## [What you are asked to do]
Given the entries that follow, write out exactly the lines starting at the one containing "an optimization problem." and ending at the one containing "CoRR, abs/1511.06434, 2015.", both ends included, and only those.

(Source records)
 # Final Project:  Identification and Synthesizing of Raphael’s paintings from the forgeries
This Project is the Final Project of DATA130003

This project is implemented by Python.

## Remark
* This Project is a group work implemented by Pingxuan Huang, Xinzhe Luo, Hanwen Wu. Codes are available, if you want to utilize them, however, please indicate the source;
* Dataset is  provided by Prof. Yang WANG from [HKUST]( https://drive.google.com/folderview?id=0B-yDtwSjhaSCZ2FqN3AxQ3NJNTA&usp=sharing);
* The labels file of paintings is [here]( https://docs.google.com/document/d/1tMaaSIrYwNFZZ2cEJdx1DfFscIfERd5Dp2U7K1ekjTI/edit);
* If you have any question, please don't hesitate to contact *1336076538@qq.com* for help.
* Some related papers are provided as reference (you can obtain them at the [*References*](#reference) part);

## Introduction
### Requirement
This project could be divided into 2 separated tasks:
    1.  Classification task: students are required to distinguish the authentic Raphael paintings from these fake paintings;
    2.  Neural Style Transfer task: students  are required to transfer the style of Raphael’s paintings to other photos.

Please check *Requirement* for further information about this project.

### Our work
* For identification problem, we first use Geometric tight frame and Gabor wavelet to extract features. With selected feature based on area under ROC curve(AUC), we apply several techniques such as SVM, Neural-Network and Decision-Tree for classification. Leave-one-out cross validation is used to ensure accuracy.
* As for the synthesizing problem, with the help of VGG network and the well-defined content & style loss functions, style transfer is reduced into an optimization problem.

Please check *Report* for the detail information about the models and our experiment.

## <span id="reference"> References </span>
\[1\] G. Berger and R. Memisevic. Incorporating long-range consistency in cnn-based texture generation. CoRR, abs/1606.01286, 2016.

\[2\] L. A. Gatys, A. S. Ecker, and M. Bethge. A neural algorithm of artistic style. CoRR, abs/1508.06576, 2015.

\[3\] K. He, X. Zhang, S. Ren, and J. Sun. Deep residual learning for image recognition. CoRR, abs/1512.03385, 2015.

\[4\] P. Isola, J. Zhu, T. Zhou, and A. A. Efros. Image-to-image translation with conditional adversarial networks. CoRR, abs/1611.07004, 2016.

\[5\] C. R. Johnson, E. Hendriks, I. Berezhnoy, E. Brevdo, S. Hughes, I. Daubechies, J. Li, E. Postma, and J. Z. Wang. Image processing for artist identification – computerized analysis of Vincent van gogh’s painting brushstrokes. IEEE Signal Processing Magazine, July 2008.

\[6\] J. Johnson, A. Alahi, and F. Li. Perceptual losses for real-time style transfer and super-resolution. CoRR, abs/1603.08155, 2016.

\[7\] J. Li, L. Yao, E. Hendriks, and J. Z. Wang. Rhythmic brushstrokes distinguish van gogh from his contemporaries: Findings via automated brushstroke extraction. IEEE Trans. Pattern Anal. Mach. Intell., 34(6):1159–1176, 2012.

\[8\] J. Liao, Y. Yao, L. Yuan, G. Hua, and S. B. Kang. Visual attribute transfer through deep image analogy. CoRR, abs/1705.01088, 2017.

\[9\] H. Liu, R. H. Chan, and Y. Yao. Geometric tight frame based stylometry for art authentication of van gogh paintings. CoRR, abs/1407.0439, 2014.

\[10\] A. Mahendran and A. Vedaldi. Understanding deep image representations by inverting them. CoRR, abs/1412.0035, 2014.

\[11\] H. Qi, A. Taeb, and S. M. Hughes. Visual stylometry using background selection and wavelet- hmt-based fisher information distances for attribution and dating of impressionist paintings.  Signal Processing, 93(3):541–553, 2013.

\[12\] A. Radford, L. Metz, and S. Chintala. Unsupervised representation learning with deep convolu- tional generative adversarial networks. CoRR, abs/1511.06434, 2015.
---
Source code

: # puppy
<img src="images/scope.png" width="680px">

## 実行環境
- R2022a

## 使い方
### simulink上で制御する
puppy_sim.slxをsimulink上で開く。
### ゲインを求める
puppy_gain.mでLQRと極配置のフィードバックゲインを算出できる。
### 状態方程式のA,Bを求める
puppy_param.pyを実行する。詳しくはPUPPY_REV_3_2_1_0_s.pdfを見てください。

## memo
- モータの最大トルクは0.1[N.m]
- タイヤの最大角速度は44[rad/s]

## [Response]
* As for the synthesizing problem, with the help of VGG network and the well-defined content & style loss functions, style transfer is reduced into an optimization problem.

Please check *Report* for the detail information about the models and our experiment.

## <span id="reference"> References </span>
\[1\] G. Berger and R. Memisevic. Incorporating long-range consistency in cnn-based texture generation. CoRR, abs/1606.01286, 2016.

\[2\] L. A. Gatys, A. S. Ecker, and M. Bethge. A neural algorithm of artistic style. CoRR, abs/1508.06576, 2015.

\[3\] K. He, X. Zhang, S. Ren, and J. Sun. Deep residual learning for image recognition. CoRR, abs/1512.03385, 2015.

\[4\] P. Isola, J. Zhu, T. Zhou, and A. A. Efros. Image-to-image translation with conditional adversarial networks. CoRR, abs/1611.07004, 2016.

\[5\] C. R. Johnson, E. Hendriks, I. Berezhnoy, E. Brevdo, S. Hughes, I. Daubechies, J. Li, E. Postma, and J. Z. Wang. Image processing for artist identification – computerized analysis of Vincent van gogh’s painting brushstrokes. IEEE Signal Processing Magazine, July 2008.

\[6\] J. Johnson, A. Alahi, and F. Li. Perceptual losses for real-time style transfer and super-resolution. CoRR, abs/1603.08155, 2016.

\[7\] J. Li, L. Yao, E. Hendriks, and J. Z. Wang. Rhythmic brushstrokes distinguish van gogh from his contemporaries: Findings via automated brushstroke extraction. IEEE Trans. Pattern Anal. Mach. Intell., 34(6):1159–1176, 2012.

\[8\] J. Liao, Y. Yao, L. Yuan, G. Hua, and S. B. Kang. Visual attribute transfer through deep image analogy. CoRR, abs/1705.01088, 2017.

\[9\] H. Liu, R. H. Chan, and Y. Yao. Geometric tight frame based stylometry for art authentication of van gogh paintings. CoRR, abs/1407.0439, 2014.

\[10\] A. Mahendran and A. Vedaldi. Understanding deep image representations by inverting them. CoRR, abs/1412.0035, 2014.

\[11\] H. Qi, A. Taeb, and S. M. Hughes. Visual stylometry using background selection and wavelet- hmt-based fisher information distances for attribution and dating of impressionist paintings.  Signal Processing, 93(3):541–553, 2013.

\[12\] A. Radford, L. Metz, and S. Chintala. Unsupervised representation learning with deep convolu- tional generative adversarial networks. CoRR, abs/1511.06434, 2015.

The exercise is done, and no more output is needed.